In his liner notes to the Smithsonian Folkways album he curated, Goldstein noted the “later cowboy adaptations” of the “Rake” were the most numerous of the three strains of the song we’ve heard. Goldstein captured a couple versions of the cowboy song for his collection. We’ll hear it under a variety of aliases, from “The Dying Cowboy” to “Tom Sherman’s Barroom” to “As I Roved Out” to simply “Laredo.” This Western incarnation of the “Rake” is only about 140 years old, but the “folk process” has worked it over pretty well, and continues to do so. “Laredo” merges the themes of compassion and dignity found the earlier “Rakes” with the wide open imaginative landscape of the American West. The West provided space for art and literature to explore moral and social themes before outer space became the (final) frontier.
Bruce Buckley performs one version on Goldstein’s collection, also set in Tom Sherman’s Barroom.
Harry Jackson’s version takes it to Laredo, Texas, which is more familiar to most listeners today.

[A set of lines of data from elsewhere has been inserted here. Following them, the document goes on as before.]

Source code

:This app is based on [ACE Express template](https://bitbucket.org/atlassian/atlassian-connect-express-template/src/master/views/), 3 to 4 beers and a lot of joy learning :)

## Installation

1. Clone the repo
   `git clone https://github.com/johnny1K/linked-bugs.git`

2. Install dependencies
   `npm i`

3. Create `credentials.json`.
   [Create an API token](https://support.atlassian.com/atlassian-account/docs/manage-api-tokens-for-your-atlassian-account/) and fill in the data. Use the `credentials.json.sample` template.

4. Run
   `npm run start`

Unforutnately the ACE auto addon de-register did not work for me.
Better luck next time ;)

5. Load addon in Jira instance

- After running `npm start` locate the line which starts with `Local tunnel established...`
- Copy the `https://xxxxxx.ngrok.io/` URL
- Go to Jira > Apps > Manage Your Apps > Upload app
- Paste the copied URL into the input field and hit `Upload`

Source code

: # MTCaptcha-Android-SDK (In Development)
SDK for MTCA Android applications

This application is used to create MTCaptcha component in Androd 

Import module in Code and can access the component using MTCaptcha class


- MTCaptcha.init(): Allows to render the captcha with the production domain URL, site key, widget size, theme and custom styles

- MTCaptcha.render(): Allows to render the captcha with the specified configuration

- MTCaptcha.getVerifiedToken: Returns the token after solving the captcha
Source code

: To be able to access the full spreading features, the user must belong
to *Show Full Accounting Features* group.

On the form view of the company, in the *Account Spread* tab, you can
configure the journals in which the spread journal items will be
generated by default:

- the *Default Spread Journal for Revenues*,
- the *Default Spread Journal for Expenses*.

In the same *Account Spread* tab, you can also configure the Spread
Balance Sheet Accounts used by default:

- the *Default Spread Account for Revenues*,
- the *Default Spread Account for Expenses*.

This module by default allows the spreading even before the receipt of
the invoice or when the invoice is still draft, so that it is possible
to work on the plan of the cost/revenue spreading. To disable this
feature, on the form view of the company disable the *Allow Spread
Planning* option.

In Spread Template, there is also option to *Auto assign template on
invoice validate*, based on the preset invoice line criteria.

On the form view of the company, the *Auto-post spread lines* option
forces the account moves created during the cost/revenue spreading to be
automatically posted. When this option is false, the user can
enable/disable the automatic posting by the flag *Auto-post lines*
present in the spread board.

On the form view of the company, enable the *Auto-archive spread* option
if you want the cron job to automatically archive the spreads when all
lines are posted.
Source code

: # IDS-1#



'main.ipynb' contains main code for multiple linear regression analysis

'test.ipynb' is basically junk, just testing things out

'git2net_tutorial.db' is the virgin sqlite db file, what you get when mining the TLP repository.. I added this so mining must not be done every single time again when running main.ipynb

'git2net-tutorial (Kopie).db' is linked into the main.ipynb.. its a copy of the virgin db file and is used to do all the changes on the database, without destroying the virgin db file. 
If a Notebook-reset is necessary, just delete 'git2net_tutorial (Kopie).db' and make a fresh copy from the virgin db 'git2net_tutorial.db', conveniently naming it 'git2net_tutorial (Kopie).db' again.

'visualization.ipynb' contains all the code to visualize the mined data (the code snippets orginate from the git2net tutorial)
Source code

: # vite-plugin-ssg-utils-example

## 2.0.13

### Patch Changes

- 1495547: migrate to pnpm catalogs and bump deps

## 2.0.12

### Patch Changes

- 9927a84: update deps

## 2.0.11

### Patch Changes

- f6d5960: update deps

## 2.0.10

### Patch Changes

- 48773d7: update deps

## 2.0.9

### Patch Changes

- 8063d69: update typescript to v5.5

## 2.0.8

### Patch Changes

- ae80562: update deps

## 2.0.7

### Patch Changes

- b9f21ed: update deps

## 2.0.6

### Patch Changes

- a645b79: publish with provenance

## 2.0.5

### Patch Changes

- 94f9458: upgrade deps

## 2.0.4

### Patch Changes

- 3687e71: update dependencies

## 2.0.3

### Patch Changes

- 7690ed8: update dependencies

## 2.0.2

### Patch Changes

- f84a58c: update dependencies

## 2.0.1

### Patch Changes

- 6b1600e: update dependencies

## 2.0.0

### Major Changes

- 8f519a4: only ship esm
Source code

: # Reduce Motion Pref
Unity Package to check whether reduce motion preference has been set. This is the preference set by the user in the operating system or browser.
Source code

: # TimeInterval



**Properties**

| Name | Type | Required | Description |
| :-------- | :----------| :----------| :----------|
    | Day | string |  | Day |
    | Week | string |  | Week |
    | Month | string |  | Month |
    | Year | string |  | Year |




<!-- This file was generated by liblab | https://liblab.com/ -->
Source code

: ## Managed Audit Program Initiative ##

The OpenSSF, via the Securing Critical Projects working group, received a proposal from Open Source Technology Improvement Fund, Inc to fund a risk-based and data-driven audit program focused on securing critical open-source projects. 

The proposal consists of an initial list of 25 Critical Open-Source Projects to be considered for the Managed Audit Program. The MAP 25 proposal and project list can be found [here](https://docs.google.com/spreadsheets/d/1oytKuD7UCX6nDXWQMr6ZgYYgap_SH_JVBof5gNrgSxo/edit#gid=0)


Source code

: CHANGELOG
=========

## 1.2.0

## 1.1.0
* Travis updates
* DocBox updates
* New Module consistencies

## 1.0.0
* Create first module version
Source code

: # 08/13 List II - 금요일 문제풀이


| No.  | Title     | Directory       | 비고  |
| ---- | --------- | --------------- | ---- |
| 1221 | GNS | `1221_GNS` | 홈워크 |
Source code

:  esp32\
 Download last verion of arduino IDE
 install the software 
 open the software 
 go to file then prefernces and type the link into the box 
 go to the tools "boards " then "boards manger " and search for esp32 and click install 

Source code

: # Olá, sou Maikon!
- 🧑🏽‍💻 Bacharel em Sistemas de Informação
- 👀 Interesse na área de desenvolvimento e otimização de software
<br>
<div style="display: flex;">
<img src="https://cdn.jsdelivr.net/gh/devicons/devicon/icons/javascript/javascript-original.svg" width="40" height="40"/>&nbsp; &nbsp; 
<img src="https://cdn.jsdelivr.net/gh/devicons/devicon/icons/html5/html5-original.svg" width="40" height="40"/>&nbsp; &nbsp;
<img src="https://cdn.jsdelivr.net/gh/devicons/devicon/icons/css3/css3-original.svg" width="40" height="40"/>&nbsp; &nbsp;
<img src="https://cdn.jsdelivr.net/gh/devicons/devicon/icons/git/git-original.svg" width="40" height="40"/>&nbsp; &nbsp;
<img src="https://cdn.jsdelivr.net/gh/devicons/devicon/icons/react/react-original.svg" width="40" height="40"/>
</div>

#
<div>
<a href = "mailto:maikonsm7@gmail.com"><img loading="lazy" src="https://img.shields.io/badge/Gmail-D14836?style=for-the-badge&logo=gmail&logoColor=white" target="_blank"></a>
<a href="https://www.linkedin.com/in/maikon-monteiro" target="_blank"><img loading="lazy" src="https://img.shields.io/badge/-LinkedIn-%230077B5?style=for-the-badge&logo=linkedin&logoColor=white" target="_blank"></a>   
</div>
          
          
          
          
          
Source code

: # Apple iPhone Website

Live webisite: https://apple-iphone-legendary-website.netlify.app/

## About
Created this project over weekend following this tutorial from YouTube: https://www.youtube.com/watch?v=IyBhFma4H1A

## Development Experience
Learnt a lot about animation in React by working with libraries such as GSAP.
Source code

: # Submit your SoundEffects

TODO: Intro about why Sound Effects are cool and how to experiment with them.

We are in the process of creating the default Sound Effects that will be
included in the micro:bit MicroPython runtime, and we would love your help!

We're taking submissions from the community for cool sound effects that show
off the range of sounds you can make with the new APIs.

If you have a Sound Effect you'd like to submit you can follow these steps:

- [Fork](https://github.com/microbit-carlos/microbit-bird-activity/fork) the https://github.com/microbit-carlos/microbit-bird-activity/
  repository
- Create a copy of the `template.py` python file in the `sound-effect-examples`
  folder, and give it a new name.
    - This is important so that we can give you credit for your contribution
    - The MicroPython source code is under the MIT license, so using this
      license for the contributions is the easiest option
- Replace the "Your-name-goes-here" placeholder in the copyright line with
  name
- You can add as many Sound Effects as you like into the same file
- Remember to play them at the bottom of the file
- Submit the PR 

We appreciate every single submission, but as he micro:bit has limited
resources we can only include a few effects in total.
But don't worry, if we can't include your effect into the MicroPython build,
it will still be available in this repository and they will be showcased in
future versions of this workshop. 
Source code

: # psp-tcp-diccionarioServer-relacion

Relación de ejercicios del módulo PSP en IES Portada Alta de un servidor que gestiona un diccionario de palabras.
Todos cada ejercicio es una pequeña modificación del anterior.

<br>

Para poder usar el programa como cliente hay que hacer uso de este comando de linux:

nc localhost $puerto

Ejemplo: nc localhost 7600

Lyrics for these versions appear in Goldstein’s liner notes.
“Streets of Laredo” is a distinctly American creation, but one that bloomed forth on the plains because of the popularity of some Irish forebears. The first forebear, with regard to theme, was “The Dying [or Bad] Girl’s Lament,” which was popular among cowboys. We know it’s a descendant because the funeral instructions usually make little sense in the Western context. They are a holdover from the military funerals of earlier “Rakes.” The second Irish forebear was “The Bard of Armagh,” which provided the tune for many versions of the song. Here is Tommy Makem’s performance of “The Bard of Armagh”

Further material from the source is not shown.